I regularly visit the Yorkshire Dales, driving up and returning the same day. But every so often I stop over for a few days - particularly during the summer when the light dictates very early starts and late finishes. I recently spend three days in Swaledale - a mixture of landscape and wildlife photography. I usually try and book a late room - this time staying at West End Guest House in Richmond. Thanks to Ian and Helen for making me feel so welcome... I will be back.
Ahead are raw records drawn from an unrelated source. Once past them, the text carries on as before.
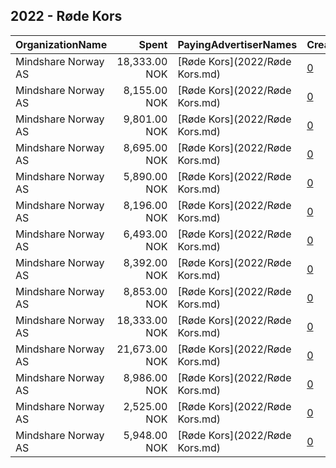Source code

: ## 2022 - Røde Kors 
|OrganizationName|Spent|PayingAdvertiserNames|CreativeUrls|Impressions|Genders|AgeBrackets|CountryCodes|BillingAddresses|CandidateBallotInformation|
|:---|---:|:---|:---|---:|:---|:---|:---|:---|:---|
|Mindshare Norway AS|18,333.00 NOK|[Røde Kors](2022/Røde Kors.md)|[0](https://www.snap.com/political-ads/asset/6c910084344be31f7c4f4b9d028018f2a9653a76a8f5bb10d62bf40a681cb117?mediaType=png)|625,212||18+|norway|"Kongens gate 6,Oslo,0153,NO"||
|Mindshare Norway AS|8,155.00 NOK|[Røde Kors](2022/Røde Kors.md)|[0](https://www.snap.com/political-ads/asset/4156411fe4ce885b5d237b472b4274ce11eb429f9d03af56f6442b309cd48be8?mediaType=png)|323,956||20+|norway|"Kongens gate 6,Oslo,0153,NO"||
|Mindshare Norway AS|9,801.00 NOK|[Røde Kors](2022/Røde Kors.md)|[0](https://www.snap.com/political-ads/asset/17561dbeba46dabf12993e2fe755b8e840811a8bd92df25fa31652e6684cd513?mediaType=mp4)|541,027||19-|norway|"Kongens gate 6,Oslo,0153,NO"||
|Mindshare Norway AS|8,695.00 NOK|[Røde Kors](2022/Røde Kors.md)|[0](https://www.snap.com/political-ads/asset/b2e3f02469ef4ebfd1cc479a57dd997aa118c3b985a40b44b5775e80a27b9583?mediaType=png)|344,637||20+|norway|"Kongens gate 6,Oslo,0153,NO"||
|Mindshare Norway AS|5,890.00 NOK|[Røde Kors](2022/Røde Kors.md)|[0](https://www.snap.com/political-ads/asset/10ba36d3e88a0c7d83381159b78c3e1468695cfc2ee992b5e2bdaf9cb96f98fc?mediaType=mp4)|184,751||20+|norway|"Kongens gate 6,Oslo,0153,NO"||
|Mindshare Norway AS|8,196.00 NOK|[Røde Kors](2022/Røde Kors.md)|[0](https://www.snap.com/political-ads/asset/7c592ac833a77aa6b13f8eaf0c2e96f02a70ee328779773cc4db047db6f00968?mediaType=png)|324,903||20+|norway|"Kongens gate 6,Oslo,0153,NO"||
|Mindshare Norway AS|6,493.00 NOK|[Røde Kors](2022/Røde Kors.md)|[0](https://www.snap.com/political-ads/asset/197fb36b71722a0ad3c0ddaca60bce7e0b540d8bbf7807d293f5fb93d94025cb?mediaType=mp4)|204,032||20+|norway|"Kongens gate 6,Oslo,0153,NO"||
|Mindshare Norway AS|8,392.00 NOK|[Røde Kors](2022/Røde Kors.md)|[0](https://www.snap.com/political-ads/asset/c5a38374c3c834895ee31ce26be0eb3568dd2cda8b86002ca475fb9c5ca74322?mediaType=mp4)|332,346||20+|norway|"Kongens gate 6,Oslo,0153,NO"||
|Mindshare Norway AS|8,853.00 NOK|[Røde Kors](2022/Røde Kors.md)|[0](https://www.snap.com/political-ads/asset/62dce0f7c453bb463ed2ec4ff919b333bc4e1b5d088b2ae0d33a28535ca4536c?mediaType=mp4)|350,616||20+|norway|"Kongens gate 6,Oslo,0153,NO"||
|Mindshare Norway AS|18,333.00 NOK|[Røde Kors](2022/Røde Kors.md)|[0](https://www.snap.com/political-ads/asset/9d65abc56a908e0fd7a5dcf38cb560e2fbca0e53d5bdea7823c19ff4ecaa1c77?mediaType=mp4)|393,909||18+|norway|"Kongens gate 6,Oslo,0153,NO"||
|Mindshare Norway AS|21,673.00 NOK|[Røde Kors](2022/Røde Kors.md)|[0](https://www.snap.com/political-ads/asset/7f0c15e08e6a1b6da245b4b0cd0a8722b7adad9fcbb6e98c47291e7bf6710fe0?mediaType=mp4)|1,657,749||19-|norway|"Kongens gate 6,Oslo,0153,NO"||
|Mindshare Norway AS|8,986.00 NOK|[Røde Kors](2022/Røde Kors.md)|[0](https://www.snap.com/political-ads/asset/fed7323f2c6292cdd7f22704d2979a5a7077bcea3f7c947b214f0886fb69ff3b?mediaType=mp4)|356,784||20+|norway|"Kongens gate 6,Oslo,0153,NO"||
|Mindshare Norway AS|2,525.00 NOK|[Røde Kors](2022/Røde Kors.md)|[0](https://www.snap.com/political-ads/asset/4e0f6d5abe8f22aef709e9f1241592ebbe064eb4d904e695fbefaad02c0bea83?mediaType=mp4)|91,803||19-|norway|"Kongens gate 6,Oslo,0153,NO"||
|Mindshare Norway AS|5,948.00 NOK|[Røde Kors](2022/Røde Kors.md)|[0](https://www.snap.com/political-ads/asset/ccb40f61916981ec4c857842f732eb3af9ec86fa0b4e271251cb97508ae78a87?mediaType=mp4)|187,219||20+|norway|"Kongens gate 6,Oslo,0153,NO"||
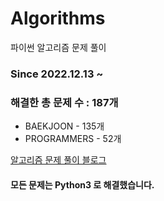 # Algorithms
파이썬 알고리즘 문제 풀이
### Since 2022.12.13 ~
### 해결한 총 문제 수 : 187개
- BAEKJOON - 135개
- PROGRAMMERS - 52개

[알고리즘 문제 풀이 블로그](https://monzheld.tistory.com/category/%E2%8C%A8%EF%B8%8F%20Algorithms)
#### 모든 문제는 Python3 로 해결했습니다.

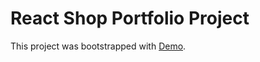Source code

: # React Shop Portfolio Project

This project was bootstrapped with [Demo](https://capralj.github.io/react-shop/).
With a predicted break in the wet weather, I hoped to capture some decent images of the glorious wild flower meadows at Muker. I've tried to get these shots for the past two years, but Swaledale seems to have its own weather system.! Time and time again my attempts have been thwarted, as promising forecasts turned into average or even poor light. But this time was different..  The conditions at Muker were just perfect for the meadows: largely clear skies, soft early morning light, good clarity in the still air.. and the meadows were looking pretty good too. Staying over in Swaledale meant I was on location at the meadows just after 6 a.m. - far earlier than I had been before. As always, the difficulty in such photographically rich locations is in finding the strongest compositions, so I took a little time to make sure I was happy with my images...
 The remainder of my trip was mostly spent on the heather moors, watching and photographing the beautiful upland birds: red grouse, curlew, lapwing, meadow pipit and golden plover. The amount of chicks was incredible - grouse, lapwing, curlew and plover all provided me with at least a sighting of a young bird. The grouse chicks were wonderful - running around just feet away from the car as the parent birds watched over them. Seeing these chicks so close up made really appreciate just how beautifully detailed they are. The amount of detail in their plumage for something so small is remarkable.

One of my best encounters was a young lapwing. Already it was able to catch its own food, and I watched as this pretty bird used its foot - vibrating against the ground before picking up grubs. It would repeat the action over and over: body still with leg quivering, run along the ground; stop again.. run. So wonderful to watch this behaviour at such close range - and the bird was clearly relaxed; not bothered by the car at all.
This location is so reliable; it's why I do my upland bird photography courses here. You are guaranteed to get a good picture of something... in fact my clients sometimes end up getting better pictures than I do..!


  1. Cracking shots, Paul. Looks like 3 days very well spent.

    1. Cheers Craig. I'm really pleased to get the meadows. The birds were a bit frustrating, partly cause of poor light, but I got some I'm happy with.